* _The task_
Please return the records below exactly as they stand, with the pictures removed.
____
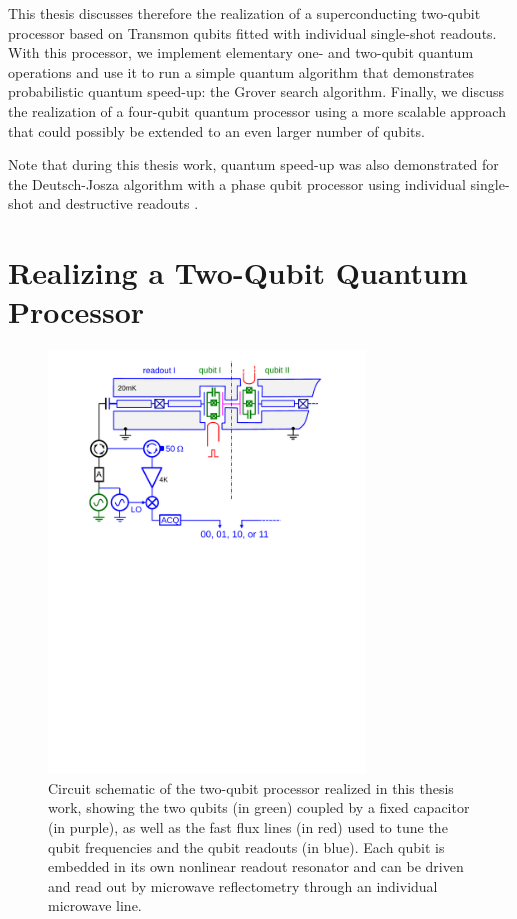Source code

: \smallskip

This thesis discusses therefore the realization of
a superconducting two-qubit processor based on Transmon qubits fitted
with individual single-shot readouts. With this processor, we implement
elementary one- and two-qubit quantum operations and use it to run
a simple quantum algorithm that demonstrates probabilistic quantum
speed-up: the Grover search algorithm. Finally, we discuss the realization
of a four-qubit quantum processor using a more scalable approach that
could possibly be extended to an even larger number of qubits.

Note that during this thesis work, quantum speed-up
was also demonstrated for the Deutsch-Josza algorithm with a phase
qubit processor using individual single-shot and destructive readouts
\citep{yamamoto_quantum_2010}.


\section{Realizing a Two-Qubit Quantum Processor}

%
\begin{figure}[ht!]
 \centering \includegraphics[width=0.75\textwidth]{./material/papers/grover/figures/2_qubit_processor_schematic}
\caption[Circuit schematic of the realized two-qubit processor]{Circuit schematic of the two-qubit processor realized in this thesis work, showing the two qubits (in green) coupled by
a fixed capacitor (in purple), as well as the fast flux lines (in
red) used to tune the qubit frequencies and the qubit readouts (in
blue). Each qubit is embedded in its own nonlinear readout resonator
and can be driven and read out by microwave reflectometry through an individual microwave line.}


\label{fig:two_qubit_processor_schematic} %
\end{figure}


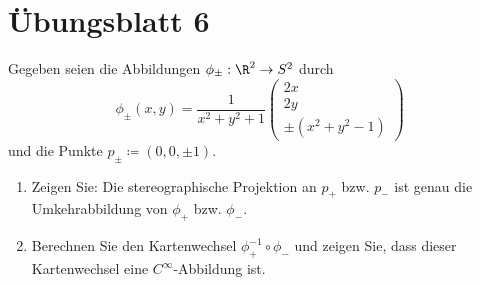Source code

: %
\newpage
\setcounter{problemcounter}{0}
\section{Übungsblatt 6}

\begin{assignment}
  Gegeben seien die Abbildungen \( \phi_\pm : \R^2 \to S^2 \) durch
  \begin{equation*}
    \phi_\pm(x,y) = \frac{1}{x^2 + y^2 + 1} \left( \begin{smallmatrix}
      2x \\ 2y \\ \pm(x^2 + y^2 - 1)
    \end{smallmatrix} \right)
  \end{equation*}
  und die Punkte \( p_\pm \coloneqq (0,0,\pm 1) \).
  \begin{enumerate}[label= (\alph*)]
    \item Zeigen Sie: Die stereographische Projektion an \( p_+ \) bzw. \( p_- \) ist genau die Umkehrabbildung von \( \phi_+ \) bzw. \( \phi_- \).
    \item Berechnen Sie den Kartenwechsel \( \phi_+^{-1} \circ \phi_- \) und zeigen Sie, dass dieser Kartenwechsel eine \( C^\infty \)-Abbildung ist.
  \end{enumerate}
\end{assignment}

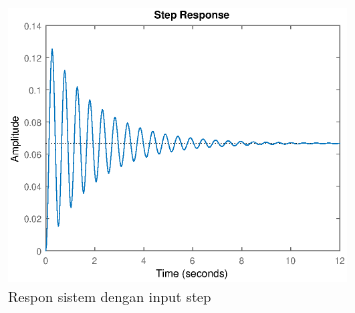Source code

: \documentclass[../main.tex]{subfiles}
\begin{document}
                \begin{figure}[H]
                    \centering
                    \includegraphics[width =0.8\textwidth]{assets/image/validasi.eps}
                    \caption{Respon sistem dengan input step}
                    \label{respon_step_msd}
                \end{figure}
\end{document}
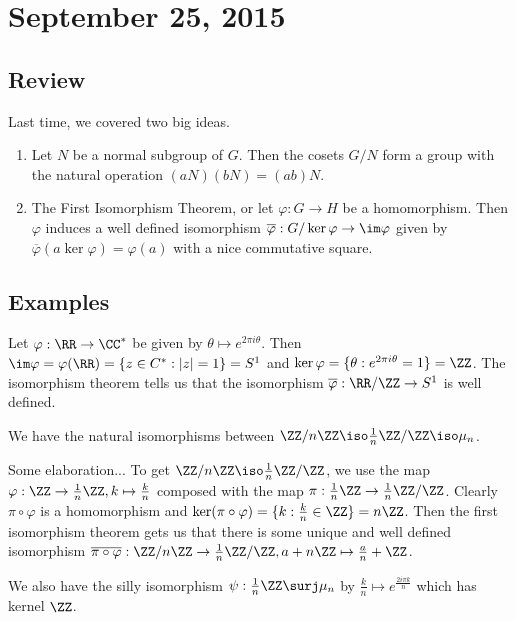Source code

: \section{September 25, 2015}

\subsection{Review}

Last time, we covered two big ideas.
\begin{enumerate}
\item Let $N$ be a normal subgroup of $G$. Then the cosets $G/N$ form a
group with the natural operation $(aN)(bN) = (ab)N$.
\item The First Isomorphism Theorem, or let $\varphi : G \to H$ be a
homomorphism. Then $\varphi$ induces a well defined isomorphism
$\overline{\varphi} : G / \ker \varphi \to \im \varphi$ given by
$\overline{\varphi}(a \ker \varphi) = \varphi(a)$ with a nice
commutative square.
\end{enumerate}

\subsection{Examples}
\begin{ex}
Let $\varphi : \RR \to \CC^*$ be given by $\theta \mapsto e^{2 \pi i
\theta}$. Then $\im \varphi = \varphi(\RR) = \lbrace z \in C^* : |z| = 1
\rbrace = S^1$ and $\ker \varphi = \lbrace \theta : e^{2 \pi i \theta} =
1 \rbrace = \ZZ$. The isomorphism theorem tells us that the isomorphism
$\overline{\varphi} : \RR / \ZZ \to S^1$ is well defined.
\end{ex}

\begin{ex}
We have the natural isomorphisms between $\ZZ / n\ZZ \iso \frac{1}{n}
\ZZ / \ZZ \iso \mu_n$.

Some elaboration... To get $\ZZ / n\ZZ \iso \frac{1}{n}\ZZ / \ZZ$, we
use the map $\varphi : \ZZ \to \frac{1}{n}\ZZ, k \mapsto \frac{k}{n}$
composed with the map $\pi : \frac{1}{n}\ZZ \to \frac{1}{n}\ZZ / \ZZ$.
Clearly $\pi \circ \varphi$ is a homomorphism and $\ker(\pi \circ
\varphi) = \lbrace k : \frac{k}{n} \in \ZZ \rbrace = n\ZZ$. Then the
first isomorphism theorem gets us that there is some unique and well
defined isomorphism $\overline{\pi \circ \varphi} : \ZZ / n\ZZ \to
\frac{1}{n}\ZZ / \ZZ, a + n\ZZ \mapsto \frac{a}{n} + \ZZ$.

We also have the silly isomorphism $\psi : \frac{1}{n}\ZZ \surj \mu_n$
by $\frac{k}{n} \mapsto e^{\frac{2 i \pi k}{n}}$ which has kernel $\ZZ$.
\end{ex}

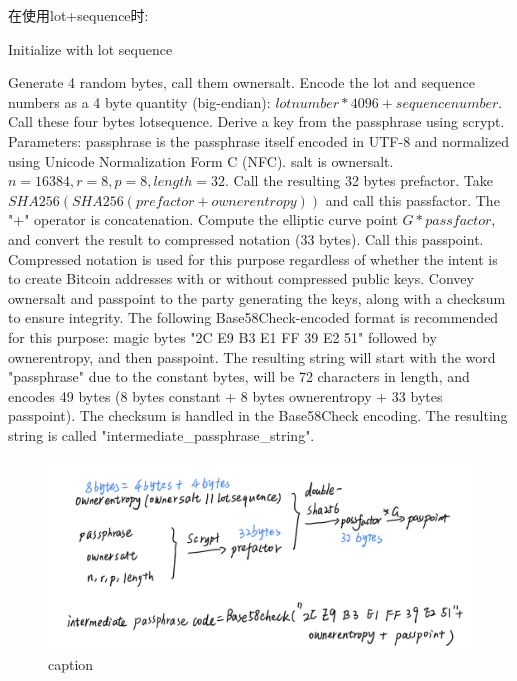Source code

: 在使用lot+sequence时:  

\begin{algorithm}[tbp]\footnotesize
\caption{Initialize with lot sequence}
  	\begin{algorithmic}[1]
	    \STATE Generate 4 random bytes, call them ownersalt. 
		\STATE Encode the lot and sequence numbers as a 4 byte quantity (big-endian): $lotnumber * 4096 + sequencenumber$. Call these four bytes lotsequence.
		\STATE Derive a key from the passphrase using scrypt. 
		\STATE Parameters: passphrase is the passphrase itself encoded in UTF-8 and normalized using Unicode Normalization Form C (NFC). salt is ownersalt. $n=16384, r=8, p=8, length=32$.
		\STATE Call the resulting 32 bytes prefactor.
		\STATE Take $SHA256(SHA256(prefactor + ownerentropy))$ and call this passfactor. The "+" operator is concatenation.
		\STATE Compute the elliptic curve point $G * passfactor$, and convert the result to compressed notation (33 bytes). Call this passpoint. Compressed notation is used for this purpose regardless of whether the intent is to create Bitcoin addresses with or without compressed public keys.
		\STATE Convey ownersalt and passpoint to the party generating the keys, along with a checksum to ensure integrity.
		\STATE The following Base58Check-encoded format is recommended for this purpose: magic bytes "2C E9 B3 E1 FF 39 E2 51" followed by ownerentropy, and then passpoint. The resulting string will start with the word "passphrase" due to the constant bytes, will be 72 characters in length, and encodes 49 bytes (8 bytes constant + 8 bytes ownerentropy + 33 bytes passpoint). The checksum is handled in the Base58Check encoding. The resulting string is called "intermediate_passphrase_string".

    \end{algorithmic}
\end{algorithm}


\begin{figure}[h]
\centering
\includegraphics[width=.7\textwidth]{./im-code1.png}
\caption{caption}\label{fig-parsesig}
\end{figure}

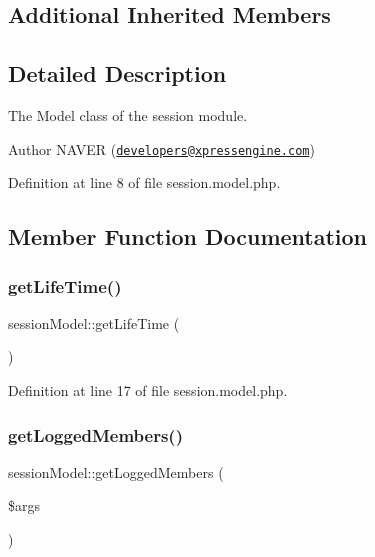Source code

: \subsection*{Additional Inherited Members}


\subsection{Detailed Description}
The Model class of the session module. 

\begin{DoxyAuthor}{Author}
N\+A\+V\+ER (\href{mailto:developers@xpressengine.com}{\tt developers@xpressengine.\+com}) 
\end{DoxyAuthor}


Definition at line 8 of file session.\+model.\+php.



\subsection{Member Function Documentation}
\hypertarget{classsessionModel_a3c6de96ddf005e54fd486754acb4c28a}{}\label{classsessionModel_a3c6de96ddf005e54fd486754acb4c28a} 
\subsubsection{\texorpdfstring{get\+Life\+Time()}{getLifeTime()}}
{\footnotesize\ttfamily session\+Model\+::get\+Life\+Time (\begin{DoxyParamCaption}{ }\end{DoxyParamCaption})}



Definition at line 17 of file session.\+model.\+php.

\hypertarget{classsessionModel_ab6fda0dcadba97f36ceb3be8c207cadc}{}\label{classsessionModel_ab6fda0dcadba97f36ceb3be8c207cadc} 
\subsubsection{\texorpdfstring{get\+Logged\+Members()}{getLoggedMembers()}}
{\footnotesize\ttfamily session\+Model\+::get\+Logged\+Members (\begin{DoxyParamCaption}\item[{}]{\$args }\end{DoxyParamCaption})}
____
* _Output_
Source code

: \smallskip

This thesis discusses therefore the realization of
a superconducting two-qubit processor based on Transmon qubits fitted
with individual single-shot readouts. With this processor, we implement
elementary one- and two-qubit quantum operations and use it to run
a simple quantum algorithm that demonstrates probabilistic quantum
speed-up: the Grover search algorithm. Finally, we discuss the realization
of a four-qubit quantum processor using a more scalable approach that
could possibly be extended to an even larger number of qubits.

Note that during this thesis work, quantum speed-up
was also demonstrated for the Deutsch-Josza algorithm with a phase
qubit processor using individual single-shot and destructive readouts
\citep{yamamoto_quantum_2010}.


\section{Realizing a Two-Qubit Quantum Processor}

%
\begin{figure}[ht!]
 \centering \includegraphics[width=0.75\textwidth]{./material/papers/grover/figures/2_qubit_processor_schematic}
\caption[Circuit schematic of the realized two-qubit processor]{Circuit schematic of the two-qubit processor realized in this thesis work, showing the two qubits (in green) coupled by
a fixed capacitor (in purple), as well as the fast flux lines (in
red) used to tune the qubit frequencies and the qubit readouts (in
blue). Each qubit is embedded in its own nonlinear readout resonator
and can be driven and read out by microwave reflectometry through an individual microwave line.}


\label{fig:two_qubit_processor_schematic} %
\end{figure}


Source code

: %
\newpage
\setcounter{problemcounter}{0}
\section{Übungsblatt 6}

\begin{assignment}
  Gegeben seien die Abbildungen \( \phi_\pm : \R^2 \to S^2 \) durch
  \begin{equation*}
    \phi_\pm(x,y) = \frac{1}{x^2 + y^2 + 1} \left( \begin{smallmatrix}
      2x \\ 2y \\ \pm(x^2 + y^2 - 1)
    \end{smallmatrix} \right)
  \end{equation*}
  und die Punkte \( p_\pm \coloneqq (0,0,\pm 1) \).
  \begin{enumerate}[label= (\alph*)]
    \item Zeigen Sie: Die stereographische Projektion an \( p_+ \) bzw. \( p_- \) ist genau die Umkehrabbildung von \( \phi_+ \) bzw. \( \phi_- \).
    \item Berechnen Sie den Kartenwechsel \( \phi_+^{-1} \circ \phi_- \) und zeigen Sie, dass dieser Kartenwechsel eine \( C^\infty \)-Abbildung ist.
  \end{enumerate}
\end{assignment}

Source code

: \documentclass[../main.tex]{subfiles}
\begin{document}
                \begin{figure}[H]
                    \centering
                    \includegraphics[width =0.8\textwidth]{assets/image/validasi.eps}
                    \caption{Respon sistem dengan input step}
                    \label{respon_step_msd}
                \end{figure}
\end{document}
Source code

: \section{September 25, 2015}

\subsection{Review}

Last time, we covered two big ideas.
\begin{enumerate}
\item Let $N$ be a normal subgroup of $G$. Then the cosets $G/N$ form a
group with the natural operation $(aN)(bN) = (ab)N$.
\item The First Isomorphism Theorem, or let $\varphi : G \to H$ be a
homomorphism. Then $\varphi$ induces a well defined isomorphism
$\overline{\varphi} : G / \ker \varphi \to \im \varphi$ given by
$\overline{\varphi}(a \ker \varphi) = \varphi(a)$ with a nice
commutative square.
\end{enumerate}

\subsection{Examples}
\begin{ex}
Let $\varphi : \RR \to \CC^*$ be given by $\theta \mapsto e^{2 \pi i
\theta}$. Then $\im \varphi = \varphi(\RR) = \lbrace z \in C^* : |z| = 1
\rbrace = S^1$ and $\ker \varphi = \lbrace \theta : e^{2 \pi i \theta} =
1 \rbrace = \ZZ$. The isomorphism theorem tells us that the isomorphism
$\overline{\varphi} : \RR / \ZZ \to S^1$ is well defined.
\end{ex}

\begin{ex}
We have the natural isomorphisms between $\ZZ / n\ZZ \iso \frac{1}{n}
\ZZ / \ZZ \iso \mu_n$.

Some elaboration... To get $\ZZ / n\ZZ \iso \frac{1}{n}\ZZ / \ZZ$, we
use the map $\varphi : \ZZ \to \frac{1}{n}\ZZ, k \mapsto \frac{k}{n}$
composed with the map $\pi : \frac{1}{n}\ZZ \to \frac{1}{n}\ZZ / \ZZ$.
Clearly $\pi \circ \varphi$ is a homomorphism and $\ker(\pi \circ
\varphi) = \lbrace k : \frac{k}{n} \in \ZZ \rbrace = n\ZZ$. Then the
first isomorphism theorem gets us that there is some unique and well
defined isomorphism $\overline{\pi \circ \varphi} : \ZZ / n\ZZ \to
\frac{1}{n}\ZZ / \ZZ, a + n\ZZ \mapsto \frac{a}{n} + \ZZ$.

We also have the silly isomorphism $\psi : \frac{1}{n}\ZZ \surj \mu_n$
by $\frac{k}{n} \mapsto e^{\frac{2 i \pi k}{n}}$ which has kernel $\ZZ$.
\end{ex}

Source code

: 在使用lot+sequence时:  

\begin{algorithm}[tbp]\footnotesize
\caption{Initialize with lot sequence}
  	\begin{algorithmic}[1]
	    \STATE Generate 4 random bytes, call them ownersalt. 
		\STATE Encode the lot and sequence numbers as a 4 byte quantity (big-endian): $lotnumber * 4096 + sequencenumber$. Call these four bytes lotsequence.
		\STATE Derive a key from the passphrase using scrypt. 
		\STATE Parameters: passphrase is the passphrase itself encoded in UTF-8 and normalized using Unicode Normalization Form C (NFC). salt is ownersalt. $n=16384, r=8, p=8, length=32$.
		\STATE Call the resulting 32 bytes prefactor.
		\STATE Take $SHA256(SHA256(prefactor + ownerentropy))$ and call this passfactor. The "+" operator is concatenation.
		\STATE Compute the elliptic curve point $G * passfactor$, and convert the result to compressed notation (33 bytes). Call this passpoint. Compressed notation is used for this purpose regardless of whether the intent is to create Bitcoin addresses with or without compressed public keys.
		\STATE Convey ownersalt and passpoint to the party generating the keys, along with a checksum to ensure integrity.
		\STATE The following Base58Check-encoded format is recommended for this purpose: magic bytes "2C E9 B3 E1 FF 39 E2 51" followed by ownerentropy, and then passpoint. The resulting string will start with the word "passphrase" due to the constant bytes, will be 72 characters in length, and encodes 49 bytes (8 bytes constant + 8 bytes ownerentropy + 33 bytes passpoint). The checksum is handled in the Base58Check encoding. The resulting string is called "intermediate_passphrase_string".

    \end{algorithmic}
\end{algorithm}


\begin{figure}[h]
\centering
\includegraphics[width=.7\textwidth]{./im-code1.png}
\caption{caption}\label{fig-parsesig}
\end{figure}

Source code

: \subsection*{Additional Inherited Members}


\subsection{Detailed Description}
The Model class of the session module. 

\begin{DoxyAuthor}{Author}
N\+A\+V\+ER (\href{mailto:developers@xpressengine.com}{\tt developers@xpressengine.\+com}) 
\end{DoxyAuthor}


Definition at line 8 of file session.\+model.\+php.



\subsection{Member Function Documentation}
\hypertarget{classsessionModel_a3c6de96ddf005e54fd486754acb4c28a}{}\label{classsessionModel_a3c6de96ddf005e54fd486754acb4c28a} 
\subsubsection{\texorpdfstring{get\+Life\+Time()}{getLifeTime()}}
{\footnotesize\ttfamily session\+Model\+::get\+Life\+Time (\begin{DoxyParamCaption}{ }\end{DoxyParamCaption})}



Definition at line 17 of file session.\+model.\+php.

\hypertarget{classsessionModel_ab6fda0dcadba97f36ceb3be8c207cadc}{}\label{classsessionModel_ab6fda0dcadba97f36ceb3be8c207cadc} 
\subsubsection{\texorpdfstring{get\+Logged\+Members()}{getLoggedMembers()}}
{\footnotesize\ttfamily session\+Model\+::get\+Logged\+Members (\begin{DoxyParamCaption}\item[{}]{\$args }\end{DoxyParamCaption})}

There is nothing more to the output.